Saved data entries:
[Start of Attachment]

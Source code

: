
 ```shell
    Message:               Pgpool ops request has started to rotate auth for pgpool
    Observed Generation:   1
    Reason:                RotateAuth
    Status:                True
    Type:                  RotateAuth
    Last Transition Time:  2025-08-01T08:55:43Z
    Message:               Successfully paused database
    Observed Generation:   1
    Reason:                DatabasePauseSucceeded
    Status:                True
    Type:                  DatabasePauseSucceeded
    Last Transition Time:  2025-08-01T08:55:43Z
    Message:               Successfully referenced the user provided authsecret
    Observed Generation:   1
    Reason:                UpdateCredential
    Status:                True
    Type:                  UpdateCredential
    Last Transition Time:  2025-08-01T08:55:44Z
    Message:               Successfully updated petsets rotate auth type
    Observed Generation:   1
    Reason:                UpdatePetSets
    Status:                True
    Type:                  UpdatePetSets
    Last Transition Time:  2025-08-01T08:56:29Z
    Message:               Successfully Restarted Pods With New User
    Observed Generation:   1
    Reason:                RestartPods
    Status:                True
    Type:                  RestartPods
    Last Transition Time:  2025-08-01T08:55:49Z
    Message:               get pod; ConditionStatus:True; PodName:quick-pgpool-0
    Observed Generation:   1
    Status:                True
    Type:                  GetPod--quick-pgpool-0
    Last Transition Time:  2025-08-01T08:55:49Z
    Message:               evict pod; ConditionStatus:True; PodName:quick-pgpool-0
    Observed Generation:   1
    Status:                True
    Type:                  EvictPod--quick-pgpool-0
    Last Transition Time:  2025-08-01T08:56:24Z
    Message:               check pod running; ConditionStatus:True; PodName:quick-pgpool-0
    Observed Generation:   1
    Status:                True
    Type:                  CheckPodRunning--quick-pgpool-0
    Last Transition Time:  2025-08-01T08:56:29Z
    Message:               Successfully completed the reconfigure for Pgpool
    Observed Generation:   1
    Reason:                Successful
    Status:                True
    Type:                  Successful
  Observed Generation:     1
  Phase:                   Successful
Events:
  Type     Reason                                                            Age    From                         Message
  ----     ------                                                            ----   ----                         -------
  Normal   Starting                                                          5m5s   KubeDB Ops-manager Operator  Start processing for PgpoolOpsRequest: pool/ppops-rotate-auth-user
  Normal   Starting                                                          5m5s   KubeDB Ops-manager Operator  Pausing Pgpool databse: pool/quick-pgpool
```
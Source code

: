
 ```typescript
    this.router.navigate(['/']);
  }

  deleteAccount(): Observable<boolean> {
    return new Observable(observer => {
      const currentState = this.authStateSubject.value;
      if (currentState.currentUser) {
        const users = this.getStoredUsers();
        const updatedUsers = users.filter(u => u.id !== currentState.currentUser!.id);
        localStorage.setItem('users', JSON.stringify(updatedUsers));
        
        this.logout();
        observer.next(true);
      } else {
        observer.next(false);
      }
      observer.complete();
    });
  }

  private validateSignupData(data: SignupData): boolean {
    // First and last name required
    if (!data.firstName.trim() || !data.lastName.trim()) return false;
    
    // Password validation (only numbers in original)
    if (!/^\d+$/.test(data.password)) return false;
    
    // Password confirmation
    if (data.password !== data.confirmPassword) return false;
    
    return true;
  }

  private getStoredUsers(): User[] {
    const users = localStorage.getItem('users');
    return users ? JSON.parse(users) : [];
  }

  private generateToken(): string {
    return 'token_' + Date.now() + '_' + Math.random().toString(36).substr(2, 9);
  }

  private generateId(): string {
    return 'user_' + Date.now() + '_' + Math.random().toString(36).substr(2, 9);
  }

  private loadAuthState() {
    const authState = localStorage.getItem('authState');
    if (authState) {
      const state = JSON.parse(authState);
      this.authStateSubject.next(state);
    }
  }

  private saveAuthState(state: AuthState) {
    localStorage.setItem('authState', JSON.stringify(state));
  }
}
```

[End of Attachment]

--- What this task involves ---
All the entries above need to be repeated word for word.

--- Your solution ---
Source code

:
 ```shell
    Message:               Pgpool ops request has started to rotate auth for pgpool
    Observed Generation:   1
    Reason:                RotateAuth
    Status:                True
    Type:                  RotateAuth
    Last Transition Time:  2025-08-01T08:55:43Z
    Message:               Successfully paused database
    Observed Generation:   1
    Reason:                DatabasePauseSucceeded
    Status:                True
    Type:                  DatabasePauseSucceeded
    Last Transition Time:  2025-08-01T08:55:43Z
    Message:               Successfully referenced the user provided authsecret
    Observed Generation:   1
    Reason:                UpdateCredential
    Status:                True
    Type:                  UpdateCredential
    Last Transition Time:  2025-08-01T08:55:44Z
    Message:               Successfully updated petsets rotate auth type
    Observed Generation:   1
    Reason:                UpdatePetSets
    Status:                True
    Type:                  UpdatePetSets
    Last Transition Time:  2025-08-01T08:56:29Z
    Message:               Successfully Restarted Pods With New User
    Observed Generation:   1
    Reason:                RestartPods
    Status:                True
    Type:                  RestartPods
    Last Transition Time:  2025-08-01T08:55:49Z
    Message:               get pod; ConditionStatus:True; PodName:quick-pgpool-0
    Observed Generation:   1
    Status:                True
    Type:                  GetPod--quick-pgpool-0
    Last Transition Time:  2025-08-01T08:55:49Z
    Message:               evict pod; ConditionStatus:True; PodName:quick-pgpool-0
    Observed Generation:   1
    Status:                True
    Type:                  EvictPod--quick-pgpool-0
    Last Transition Time:  2025-08-01T08:56:24Z
    Message:               check pod running; ConditionStatus:True; PodName:quick-pgpool-0
    Observed Generation:   1
    Status:                True
    Type:                  CheckPodRunning--quick-pgpool-0
    Last Transition Time:  2025-08-01T08:56:29Z
    Message:               Successfully completed the reconfigure for Pgpool
    Observed Generation:   1
    Reason:                Successful
    Status:                True
    Type:                  Successful
  Observed Generation:     1
  Phase:                   Successful
Events:
  Type     Reason                                                            Age    From                         Message
  ----     ------                                                            ----   ----                         -------
  Normal   Starting                                                          5m5s   KubeDB Ops-manager Operator  Start processing for PgpoolOpsRequest: pool/ppops-rotate-auth-user
  Normal   Starting                                                          5m5s   KubeDB Ops-manager Operator  Pausing Pgpool databse: pool/quick-pgpool
```
Source code

:
 ```typescript
    this.router.navigate(['/']);
  }

  deleteAccount(): Observable<boolean> {
    return new Observable(observer => {
      const currentState = this.authStateSubject.value;
      if (currentState.currentUser) {
        const users = this.getStoredUsers();
        const updatedUsers = users.filter(u => u.id !== currentState.currentUser!.id);
        localStorage.setItem('users', JSON.stringify(updatedUsers));
        
        this.logout();
        observer.next(true);
      } else {
        observer.next(false);
      }
      observer.complete();
    });
  }

  private validateSignupData(data: SignupData): boolean {
    // First and last name required
    if (!data.firstName.trim() || !data.lastName.trim()) return false;
    
    // Password validation (only numbers in original)
    if (!/^\d+$/.test(data.password)) return false;
    
    // Password confirmation
    if (data.password !== data.confirmPassword) return false;
    
    return true;
  }

  private getStoredUsers(): User[] {
    const users = localStorage.getItem('users');
    return users ? JSON.parse(users) : [];
  }

  private generateToken(): string {
    return 'token_' + Date.now() + '_' + Math.random().toString(36).substr(2, 9);
  }

  private generateId(): string {
    return 'user_' + Date.now() + '_' + Math.random().toString(36).substr(2, 9);
  }

  private loadAuthState() {
    const authState = localStorage.getItem('authState');
    if (authState) {
      const state = JSON.parse(authState);
      this.authStateSubject.next(state);
    }
  }

  private saveAuthState(state: AuthState) {
    localStorage.setItem('authState', JSON.stringify(state));
  }
}
```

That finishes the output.